We shall start from the Bardeen–Pines Hamiltonian (¹) for a two-band model. In this case the Bloch functions \(\psi_{nk}(x)\) are used as the basis functions of the second-quantization representation. This Hamiltonian, which takes into account the electron–phonon and electron–electron interactions (²), can be represented in the form

\[ H = H_0 + H_i, \tag{1} \]

where

\[ H_0 = H_e + H_{ph} + H_c, \qquad H_i = \sum_{\sigma}\int dx\, \psi^{+}(x\sigma)\psi(x\sigma)\Phi(x), \tag{2} \]

\[ \Phi(x)=\Phi_{ph}(x)+\Phi_c(x), \qquad \Phi_{ph}(x)=\sum_q \frac{A_q}{\sqrt{2\Omega q}}\,(b_q+b_{-q}^{+})e^{iqx}, \]

\[ A_q=-\frac{4\pi Ze^2}{q}\sqrt{\frac{n_i}{VM}}. \]

The phonon frequencies \(\Omega_q\) depend only weakly on the momentum and may be replaced by the ionic plasma frequency \(\Omega_p\):

\[ \Omega_p=(4\pi Z^2 e^2 n_i/M)^{1/2}. \tag{3} \]

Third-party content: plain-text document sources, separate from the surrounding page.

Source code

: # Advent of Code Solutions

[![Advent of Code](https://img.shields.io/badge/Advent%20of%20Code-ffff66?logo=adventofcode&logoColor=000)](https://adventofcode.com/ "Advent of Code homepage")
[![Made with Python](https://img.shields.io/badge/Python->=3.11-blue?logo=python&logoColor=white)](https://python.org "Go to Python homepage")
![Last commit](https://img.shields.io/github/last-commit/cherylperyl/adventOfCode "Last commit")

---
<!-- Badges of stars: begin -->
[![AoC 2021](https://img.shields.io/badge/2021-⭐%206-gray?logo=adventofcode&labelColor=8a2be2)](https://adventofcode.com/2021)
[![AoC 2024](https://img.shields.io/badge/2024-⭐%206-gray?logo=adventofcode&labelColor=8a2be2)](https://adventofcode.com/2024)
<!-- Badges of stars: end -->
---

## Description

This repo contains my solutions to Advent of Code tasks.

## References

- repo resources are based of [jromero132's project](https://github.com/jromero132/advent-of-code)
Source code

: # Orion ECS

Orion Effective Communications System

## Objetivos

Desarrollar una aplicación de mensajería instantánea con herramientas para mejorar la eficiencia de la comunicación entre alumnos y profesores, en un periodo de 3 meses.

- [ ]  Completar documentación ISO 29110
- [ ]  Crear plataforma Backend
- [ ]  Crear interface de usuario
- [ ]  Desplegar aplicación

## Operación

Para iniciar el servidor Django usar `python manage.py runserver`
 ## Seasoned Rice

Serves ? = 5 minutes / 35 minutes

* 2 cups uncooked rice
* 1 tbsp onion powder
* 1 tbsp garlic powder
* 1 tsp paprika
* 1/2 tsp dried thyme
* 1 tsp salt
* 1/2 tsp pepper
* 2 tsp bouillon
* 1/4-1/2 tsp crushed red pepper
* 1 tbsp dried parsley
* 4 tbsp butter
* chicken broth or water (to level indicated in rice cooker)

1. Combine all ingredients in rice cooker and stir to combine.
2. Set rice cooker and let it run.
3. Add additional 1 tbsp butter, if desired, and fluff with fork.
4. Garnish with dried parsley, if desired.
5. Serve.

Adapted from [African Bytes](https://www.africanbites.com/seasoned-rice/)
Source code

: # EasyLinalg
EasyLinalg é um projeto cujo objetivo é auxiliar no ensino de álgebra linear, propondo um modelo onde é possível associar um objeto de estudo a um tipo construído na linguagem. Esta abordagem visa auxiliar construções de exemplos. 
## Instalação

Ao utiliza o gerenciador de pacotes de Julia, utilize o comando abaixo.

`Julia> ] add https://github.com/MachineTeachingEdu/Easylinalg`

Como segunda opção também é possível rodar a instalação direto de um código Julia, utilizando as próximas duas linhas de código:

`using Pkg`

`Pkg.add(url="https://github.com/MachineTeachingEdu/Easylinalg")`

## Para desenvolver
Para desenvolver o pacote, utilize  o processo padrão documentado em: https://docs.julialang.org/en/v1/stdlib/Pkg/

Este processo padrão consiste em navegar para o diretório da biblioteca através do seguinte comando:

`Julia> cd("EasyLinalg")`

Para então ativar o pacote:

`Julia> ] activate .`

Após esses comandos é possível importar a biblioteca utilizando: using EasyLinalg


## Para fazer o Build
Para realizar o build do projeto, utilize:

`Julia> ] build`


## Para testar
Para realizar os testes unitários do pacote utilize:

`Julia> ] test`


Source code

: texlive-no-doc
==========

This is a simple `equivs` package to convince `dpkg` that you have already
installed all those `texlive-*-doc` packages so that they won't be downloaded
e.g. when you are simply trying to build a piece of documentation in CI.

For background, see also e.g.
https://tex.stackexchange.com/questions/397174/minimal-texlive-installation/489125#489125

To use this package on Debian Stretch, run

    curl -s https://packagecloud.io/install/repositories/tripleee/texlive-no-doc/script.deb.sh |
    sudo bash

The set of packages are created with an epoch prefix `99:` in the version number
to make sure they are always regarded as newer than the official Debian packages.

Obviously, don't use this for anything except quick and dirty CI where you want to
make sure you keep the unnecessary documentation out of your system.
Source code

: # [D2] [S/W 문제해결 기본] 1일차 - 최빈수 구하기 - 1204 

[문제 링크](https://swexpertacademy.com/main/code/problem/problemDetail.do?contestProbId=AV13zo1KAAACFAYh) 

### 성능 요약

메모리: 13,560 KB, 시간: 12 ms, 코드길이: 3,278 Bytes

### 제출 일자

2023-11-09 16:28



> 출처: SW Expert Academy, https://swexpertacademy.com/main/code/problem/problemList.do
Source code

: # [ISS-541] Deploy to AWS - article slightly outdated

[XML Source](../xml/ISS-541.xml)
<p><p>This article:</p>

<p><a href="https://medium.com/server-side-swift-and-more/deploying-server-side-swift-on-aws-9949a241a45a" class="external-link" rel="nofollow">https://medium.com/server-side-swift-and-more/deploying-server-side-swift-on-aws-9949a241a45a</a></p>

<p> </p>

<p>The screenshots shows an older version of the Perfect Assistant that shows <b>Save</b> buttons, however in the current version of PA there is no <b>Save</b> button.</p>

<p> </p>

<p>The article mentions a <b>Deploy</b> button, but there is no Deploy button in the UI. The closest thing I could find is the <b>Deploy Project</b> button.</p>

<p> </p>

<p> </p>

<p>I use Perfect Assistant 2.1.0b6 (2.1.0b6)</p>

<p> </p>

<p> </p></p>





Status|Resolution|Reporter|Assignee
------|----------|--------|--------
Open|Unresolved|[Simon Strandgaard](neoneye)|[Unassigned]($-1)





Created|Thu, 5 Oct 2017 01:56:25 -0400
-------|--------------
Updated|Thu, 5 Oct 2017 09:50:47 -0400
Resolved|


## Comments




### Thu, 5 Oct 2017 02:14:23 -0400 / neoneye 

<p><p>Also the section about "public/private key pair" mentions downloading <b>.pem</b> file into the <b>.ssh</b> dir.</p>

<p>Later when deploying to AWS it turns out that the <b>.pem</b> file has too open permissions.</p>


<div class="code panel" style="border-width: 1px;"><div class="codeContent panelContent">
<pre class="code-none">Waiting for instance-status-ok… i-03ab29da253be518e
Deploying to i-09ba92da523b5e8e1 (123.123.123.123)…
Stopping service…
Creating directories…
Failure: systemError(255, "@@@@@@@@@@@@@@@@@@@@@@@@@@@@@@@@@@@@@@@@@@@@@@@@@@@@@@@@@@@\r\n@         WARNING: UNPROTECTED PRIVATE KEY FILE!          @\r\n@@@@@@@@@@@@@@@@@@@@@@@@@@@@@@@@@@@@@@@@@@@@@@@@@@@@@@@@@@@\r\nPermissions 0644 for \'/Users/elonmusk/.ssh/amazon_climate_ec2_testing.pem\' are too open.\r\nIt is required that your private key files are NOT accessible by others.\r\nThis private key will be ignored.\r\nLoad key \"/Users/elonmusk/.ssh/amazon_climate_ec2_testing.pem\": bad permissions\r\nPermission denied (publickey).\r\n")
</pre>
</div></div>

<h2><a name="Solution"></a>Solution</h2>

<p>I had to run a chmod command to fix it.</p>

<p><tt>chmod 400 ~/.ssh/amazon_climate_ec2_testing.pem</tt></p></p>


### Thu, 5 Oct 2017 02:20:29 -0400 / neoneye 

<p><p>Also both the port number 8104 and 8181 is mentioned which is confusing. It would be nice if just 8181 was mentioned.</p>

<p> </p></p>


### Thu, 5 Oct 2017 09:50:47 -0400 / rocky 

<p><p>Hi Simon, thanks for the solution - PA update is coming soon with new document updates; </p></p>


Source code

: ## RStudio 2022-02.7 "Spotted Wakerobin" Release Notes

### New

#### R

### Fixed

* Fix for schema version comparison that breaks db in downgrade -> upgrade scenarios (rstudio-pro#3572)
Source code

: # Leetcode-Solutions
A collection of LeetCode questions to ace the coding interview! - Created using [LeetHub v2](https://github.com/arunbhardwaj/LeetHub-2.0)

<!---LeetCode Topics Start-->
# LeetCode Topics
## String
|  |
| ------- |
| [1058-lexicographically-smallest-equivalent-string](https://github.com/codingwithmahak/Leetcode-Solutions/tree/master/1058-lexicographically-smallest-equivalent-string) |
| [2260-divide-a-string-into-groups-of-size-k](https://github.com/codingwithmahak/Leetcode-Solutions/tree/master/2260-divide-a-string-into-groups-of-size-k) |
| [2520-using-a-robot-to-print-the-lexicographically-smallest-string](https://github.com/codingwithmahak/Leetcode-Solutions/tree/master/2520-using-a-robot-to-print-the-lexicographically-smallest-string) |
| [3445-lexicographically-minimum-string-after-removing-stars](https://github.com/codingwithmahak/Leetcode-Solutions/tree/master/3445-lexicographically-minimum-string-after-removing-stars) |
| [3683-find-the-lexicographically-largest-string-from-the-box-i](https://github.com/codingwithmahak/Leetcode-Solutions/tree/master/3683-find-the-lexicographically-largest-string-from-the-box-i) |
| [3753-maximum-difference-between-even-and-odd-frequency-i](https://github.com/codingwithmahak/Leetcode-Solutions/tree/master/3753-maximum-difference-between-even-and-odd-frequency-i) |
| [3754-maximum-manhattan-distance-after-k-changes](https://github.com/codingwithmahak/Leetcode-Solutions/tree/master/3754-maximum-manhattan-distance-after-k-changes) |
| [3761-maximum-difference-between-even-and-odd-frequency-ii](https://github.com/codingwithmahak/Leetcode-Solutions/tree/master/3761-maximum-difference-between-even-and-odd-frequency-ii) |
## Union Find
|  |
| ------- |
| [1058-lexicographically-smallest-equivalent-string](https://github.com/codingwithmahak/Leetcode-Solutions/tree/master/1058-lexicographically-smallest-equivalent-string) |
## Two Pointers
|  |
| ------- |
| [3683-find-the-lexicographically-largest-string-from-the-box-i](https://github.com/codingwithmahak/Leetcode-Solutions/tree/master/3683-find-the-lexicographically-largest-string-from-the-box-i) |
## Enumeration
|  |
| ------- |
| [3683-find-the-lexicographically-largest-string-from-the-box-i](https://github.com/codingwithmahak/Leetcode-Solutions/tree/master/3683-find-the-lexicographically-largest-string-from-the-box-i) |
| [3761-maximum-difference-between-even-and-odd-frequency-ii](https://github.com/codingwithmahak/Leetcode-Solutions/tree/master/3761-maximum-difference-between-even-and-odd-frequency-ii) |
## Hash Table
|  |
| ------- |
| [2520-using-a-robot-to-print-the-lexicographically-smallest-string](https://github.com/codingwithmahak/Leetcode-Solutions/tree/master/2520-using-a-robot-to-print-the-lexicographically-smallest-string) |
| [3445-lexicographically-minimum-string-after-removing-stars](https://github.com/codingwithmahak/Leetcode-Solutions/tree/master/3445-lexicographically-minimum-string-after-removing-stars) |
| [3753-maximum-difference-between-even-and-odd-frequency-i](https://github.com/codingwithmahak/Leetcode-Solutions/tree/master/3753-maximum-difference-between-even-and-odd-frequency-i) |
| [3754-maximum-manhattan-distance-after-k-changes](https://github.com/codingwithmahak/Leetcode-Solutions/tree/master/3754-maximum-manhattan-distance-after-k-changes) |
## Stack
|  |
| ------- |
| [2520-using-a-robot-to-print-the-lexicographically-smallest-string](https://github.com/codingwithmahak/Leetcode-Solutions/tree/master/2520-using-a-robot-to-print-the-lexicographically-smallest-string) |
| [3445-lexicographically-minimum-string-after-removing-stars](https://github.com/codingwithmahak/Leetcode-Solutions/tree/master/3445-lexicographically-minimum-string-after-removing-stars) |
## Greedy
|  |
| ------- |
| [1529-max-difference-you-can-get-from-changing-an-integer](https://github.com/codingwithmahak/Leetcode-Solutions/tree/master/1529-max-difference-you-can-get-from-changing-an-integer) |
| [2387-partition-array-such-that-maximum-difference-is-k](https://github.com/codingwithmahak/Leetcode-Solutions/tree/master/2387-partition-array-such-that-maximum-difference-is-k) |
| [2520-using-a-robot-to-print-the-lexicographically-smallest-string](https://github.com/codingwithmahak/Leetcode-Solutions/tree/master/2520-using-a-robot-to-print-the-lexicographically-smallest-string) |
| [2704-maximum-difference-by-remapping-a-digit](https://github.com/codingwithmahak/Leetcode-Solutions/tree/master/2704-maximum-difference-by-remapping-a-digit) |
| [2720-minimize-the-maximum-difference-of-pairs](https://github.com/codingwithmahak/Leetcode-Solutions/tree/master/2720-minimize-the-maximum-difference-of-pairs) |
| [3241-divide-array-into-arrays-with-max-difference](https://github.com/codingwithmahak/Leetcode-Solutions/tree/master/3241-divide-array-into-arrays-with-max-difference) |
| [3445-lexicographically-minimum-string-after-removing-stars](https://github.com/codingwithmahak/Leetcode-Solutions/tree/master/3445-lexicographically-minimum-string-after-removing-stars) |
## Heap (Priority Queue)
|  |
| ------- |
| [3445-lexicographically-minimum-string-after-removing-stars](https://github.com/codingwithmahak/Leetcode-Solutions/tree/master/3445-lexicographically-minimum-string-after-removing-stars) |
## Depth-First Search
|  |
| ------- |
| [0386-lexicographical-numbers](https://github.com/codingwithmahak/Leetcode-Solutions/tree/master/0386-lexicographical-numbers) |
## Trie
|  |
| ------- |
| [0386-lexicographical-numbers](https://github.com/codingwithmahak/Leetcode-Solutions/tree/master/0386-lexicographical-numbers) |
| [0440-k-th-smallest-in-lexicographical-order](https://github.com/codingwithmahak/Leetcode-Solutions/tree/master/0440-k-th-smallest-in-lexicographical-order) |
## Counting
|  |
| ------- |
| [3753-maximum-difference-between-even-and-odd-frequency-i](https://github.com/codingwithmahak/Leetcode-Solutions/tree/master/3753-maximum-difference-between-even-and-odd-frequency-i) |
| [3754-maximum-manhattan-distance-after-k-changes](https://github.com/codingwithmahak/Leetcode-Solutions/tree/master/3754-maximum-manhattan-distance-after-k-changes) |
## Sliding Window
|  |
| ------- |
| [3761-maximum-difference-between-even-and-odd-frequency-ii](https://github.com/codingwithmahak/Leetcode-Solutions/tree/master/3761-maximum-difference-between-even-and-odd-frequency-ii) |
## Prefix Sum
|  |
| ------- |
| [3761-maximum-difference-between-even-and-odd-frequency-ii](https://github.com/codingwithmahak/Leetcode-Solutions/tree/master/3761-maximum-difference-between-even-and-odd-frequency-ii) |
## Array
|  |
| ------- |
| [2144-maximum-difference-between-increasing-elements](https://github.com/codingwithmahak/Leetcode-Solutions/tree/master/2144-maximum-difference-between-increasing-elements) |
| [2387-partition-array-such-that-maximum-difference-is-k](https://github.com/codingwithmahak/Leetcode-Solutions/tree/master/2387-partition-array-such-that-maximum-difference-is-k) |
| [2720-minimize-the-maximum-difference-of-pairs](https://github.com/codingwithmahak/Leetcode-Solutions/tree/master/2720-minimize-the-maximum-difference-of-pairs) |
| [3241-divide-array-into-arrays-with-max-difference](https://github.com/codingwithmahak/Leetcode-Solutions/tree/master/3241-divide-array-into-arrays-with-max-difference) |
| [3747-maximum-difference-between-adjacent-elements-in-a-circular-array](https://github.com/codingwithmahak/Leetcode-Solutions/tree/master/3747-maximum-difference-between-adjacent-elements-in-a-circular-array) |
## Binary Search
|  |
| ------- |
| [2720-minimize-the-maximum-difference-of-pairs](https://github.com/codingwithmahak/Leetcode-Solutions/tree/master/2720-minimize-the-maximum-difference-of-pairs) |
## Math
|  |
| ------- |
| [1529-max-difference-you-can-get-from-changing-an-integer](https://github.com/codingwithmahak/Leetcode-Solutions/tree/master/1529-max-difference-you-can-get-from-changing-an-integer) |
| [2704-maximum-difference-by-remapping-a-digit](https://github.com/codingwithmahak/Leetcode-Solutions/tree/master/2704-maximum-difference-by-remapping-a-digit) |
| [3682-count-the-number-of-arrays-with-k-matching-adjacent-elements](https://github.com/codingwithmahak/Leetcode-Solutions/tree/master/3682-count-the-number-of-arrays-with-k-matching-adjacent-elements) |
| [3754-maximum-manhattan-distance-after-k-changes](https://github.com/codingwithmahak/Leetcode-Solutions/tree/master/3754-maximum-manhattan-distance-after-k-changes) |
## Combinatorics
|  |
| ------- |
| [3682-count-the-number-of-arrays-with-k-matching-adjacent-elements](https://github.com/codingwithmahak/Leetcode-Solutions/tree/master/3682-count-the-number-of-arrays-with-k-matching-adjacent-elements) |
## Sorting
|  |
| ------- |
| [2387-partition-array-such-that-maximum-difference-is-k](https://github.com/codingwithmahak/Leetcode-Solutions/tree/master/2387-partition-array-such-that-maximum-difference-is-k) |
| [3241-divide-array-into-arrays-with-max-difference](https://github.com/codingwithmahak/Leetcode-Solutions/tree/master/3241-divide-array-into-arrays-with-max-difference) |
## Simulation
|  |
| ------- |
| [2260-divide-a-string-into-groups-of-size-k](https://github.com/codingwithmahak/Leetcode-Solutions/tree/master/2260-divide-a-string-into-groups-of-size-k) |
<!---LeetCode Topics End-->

\(Ze\), \(M\), \(n_i\) are, respectively, the charge, mass, and density of the ions; \(H_c\) and \(\Phi_c\) are the free Hamiltonian and the amplitude of the auxiliary quantum field, with \(\Phi_c\) satisfying the condition

\[ \langle T\Phi_c(x)\Phi_c(x')\rangle=-v(x-x')\delta(\tau-\tau'), \tag{4} \]

where \(v(x)\) is the energy of the Coulomb interaction of the electrons.

For the one-particle electron Green’s function of a pure superconductor the simplest approximation is used,

\[ G_n(k|\Omega)=(E_n(k)-i\Omega)^{-1}. \tag{5} \]

Let us consider the one-particle boson Green’s function

\[ B(x,x')=\langle T\Phi(x)\Phi(x')u\rangle/\langle u\rangle. \tag{6} \]

Since, when transfer processes are neglected, the quasimomentum is conserved, the equation for the function \(B\) in the two-band case has the same form as in the one-band model:

\[ B(q)=B_0(q)/(1-B_0(q)\Pi(q)), \tag{7} \]

where in the present case \(\Pi(q)\) has the form

\[ \Pi(\mathbf q|\omega)=-{2\over \beta V}\sum_{nm}\sum_{\mathbf k\Omega} G_n(\mathbf k|\Omega)G_m(\mathbf k-\mathbf q|\Omega-\omega) |\chi(n\mathbf k; m\mathbf k-\mathbf q)|^2 = \]

\[ ={2\over V}\sum_{\mathbf k}\sum_{nm}\bar n_n(k) |\chi(n\mathbf k; m\mathbf k-\mathbf q)|^2 \left({1\over E_m(\mathbf k-\mathbf q)-E_n(k)+i\omega}+\text{c. c.}\right); \tag{8} \]

\(\chi(n\mathbf k;\, n'\mathbf k')\) is the integral over the elementary cell of two modulating factors of the Bloch functions \(\bigl(u_{n\mathbf k}^{*}(x)u_{n'\mathbf k'}(x)\bigr)\), and \(\bar n_n(k)\) is the mean number of electrons in the \(n\)-th band.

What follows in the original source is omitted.